Poultry (all types) 165°F / 74°C (no rest needed). Ground meats (beef, pork, lamb) 160°F / 71°C. Whole cuts beef, pork, lamb 145°F / 63°C with 3-minute rest. Fish and shellfish 145°F / 63°C. Ham (fully cooked, reheating) 140°F / 60°C. Leftovers 165°F / 74°C. Ground meat requires higher temperature than whole cuts because surface bacteria are distributed throughout during grinding. A medium-rare whole beef steak at 145°F is safe. A medium-rare ground beef patty at 145°F is not. Always use a calibrated meat thermometer inserted into the thickest part, not touching bone.
1 US cup = 236.6ml (use 240ml for most purposes). 1 tablespoon = 14.79ml (15ml). 1 teaspoon = 4.93ml (5ml). Common: 1/4 cup = 60ml, 1/3 cup = 80ml, 1/2 cup = 120ml, 3/4 cup = 180ml. For liquids (water, milk, oil), this is straightforward. For solid ingredients, cups to millilitres is a volume conversion that still does not give you weight — you must also use ingredient density to convert to grams. The safest approach for any baking recipe: convert cups to grams using ingredient-specific density, then weigh on a kitchen scale.

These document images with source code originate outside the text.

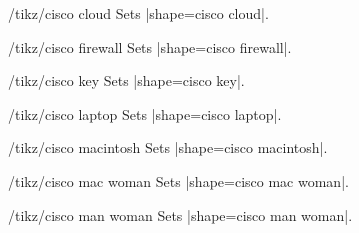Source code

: \documentclass[a4paper]{ltxdoc}
\begin{document}
\begin{stylekey}{/tikz/cisco cloud}
Sets |shape={cisco cloud}|.
\begin{codeexample}[preamble={\usetikzlibrary{shapes.cisco.cloud}}]
\end{codeexample}
\end{stylekey}

\begin{stylekey}{/tikz/cisco firewall}
Sets |shape={cisco firewall}|.
\begin{codeexample}[preamble={\usetikzlibrary{shapes.cisco.firewall}}]
\end{codeexample}
\end{stylekey}

\begin{stylekey}{/tikz/cisco key}
Sets |shape={cisco key}|.
\begin{codeexample}[preamble={\usetikzlibrary{shapes.cisco.key}}]
\end{codeexample}
\end{stylekey}

\begin{stylekey}{/tikz/cisco laptop}
Sets |shape={cisco laptop}|.
\begin{codeexample}[preamble={\usetikzlibrary{shapes.cisco.laptop}}]
\end{codeexample}
\end{stylekey}

\begin{stylekey}{/tikz/cisco macintosh}
Sets |shape={cisco macintosh}|.
\begin{codeexample}[preamble={\usetikzlibrary{shapes.cisco.macintosh}}]
\end{codeexample}
\end{stylekey}

\begin{stylekey}{/tikz/cisco mac woman}
Sets |shape={cisco mac woman}|.
\begin{codeexample}[preamble={\usetikzlibrary{shapes.cisco.macwoman}}]
\end{codeexample}
\end{stylekey}

\begin{stylekey}{/tikz/cisco man woman}
Sets |shape={cisco man woman}|.
\begin{codeexample}[preamble={\usetikzlibrary{shapes.cisco.manwoman}}]
\end{codeexample}
\end{stylekey}
\end{document}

Plan 60–80 square inches (387–516 cm²) of direct cooking surface per guest served simultaneously. A 400 sq inch grill comfortably handles 5–6 guests in one batch. For 20 guests: need 1,200+ sq inches total, split between two mid-size grills or one large unit. Reserve 30–40% of total surface for indirect heat (no direct flame below) — needed for managing flare-ups, cooking thicker cuts through without burning, and resting meat while continuing to cook other items. Never plan to use 100% of grill surface as direct heat zone on a mixed menu. The BBQ grill size calculator converts guest count to recommended cooking surface including the indirect zone buffer.

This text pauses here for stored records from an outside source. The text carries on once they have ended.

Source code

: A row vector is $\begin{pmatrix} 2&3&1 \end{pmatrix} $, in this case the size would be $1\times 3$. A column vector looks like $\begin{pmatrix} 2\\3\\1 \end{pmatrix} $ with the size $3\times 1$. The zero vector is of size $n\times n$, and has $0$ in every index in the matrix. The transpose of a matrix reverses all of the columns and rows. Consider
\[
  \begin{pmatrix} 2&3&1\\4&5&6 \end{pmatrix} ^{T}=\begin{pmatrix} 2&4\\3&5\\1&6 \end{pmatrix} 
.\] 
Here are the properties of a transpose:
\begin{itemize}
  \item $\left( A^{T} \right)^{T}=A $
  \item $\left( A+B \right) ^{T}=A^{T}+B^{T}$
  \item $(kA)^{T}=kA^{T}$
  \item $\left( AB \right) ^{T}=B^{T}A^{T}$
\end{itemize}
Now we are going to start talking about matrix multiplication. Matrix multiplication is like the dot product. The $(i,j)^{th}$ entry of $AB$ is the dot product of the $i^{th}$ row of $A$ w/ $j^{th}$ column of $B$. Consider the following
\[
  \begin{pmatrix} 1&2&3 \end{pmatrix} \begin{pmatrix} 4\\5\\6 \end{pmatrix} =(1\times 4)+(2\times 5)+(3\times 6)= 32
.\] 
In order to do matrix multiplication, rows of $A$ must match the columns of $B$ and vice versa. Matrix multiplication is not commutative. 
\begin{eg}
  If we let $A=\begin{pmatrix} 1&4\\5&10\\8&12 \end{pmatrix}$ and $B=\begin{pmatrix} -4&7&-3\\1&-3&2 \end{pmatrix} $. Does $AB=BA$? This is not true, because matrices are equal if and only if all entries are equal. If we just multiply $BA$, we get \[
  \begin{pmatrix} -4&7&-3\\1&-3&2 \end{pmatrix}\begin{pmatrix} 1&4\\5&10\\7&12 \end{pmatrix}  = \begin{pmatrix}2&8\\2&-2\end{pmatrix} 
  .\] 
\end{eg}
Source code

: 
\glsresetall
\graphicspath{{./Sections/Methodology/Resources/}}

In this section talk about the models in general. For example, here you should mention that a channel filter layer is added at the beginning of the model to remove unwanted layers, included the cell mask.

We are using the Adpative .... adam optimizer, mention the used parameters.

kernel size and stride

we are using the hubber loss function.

No. Every food calculation runs entirely in your browser. Your ingredient quantities, guest counts, alcohol volumes, and all other inputs never leave your device. Nothing is logged or transmitted. Nutritional estimates are for general planning purposes only — they are not a substitute for laboratory analysis, registered dietitian review, or FDA-compliant labelling for commercial food products. Safe temperature data is sourced from current USDA and FDA guidelines but always verify against the most current published standards for commercial food service.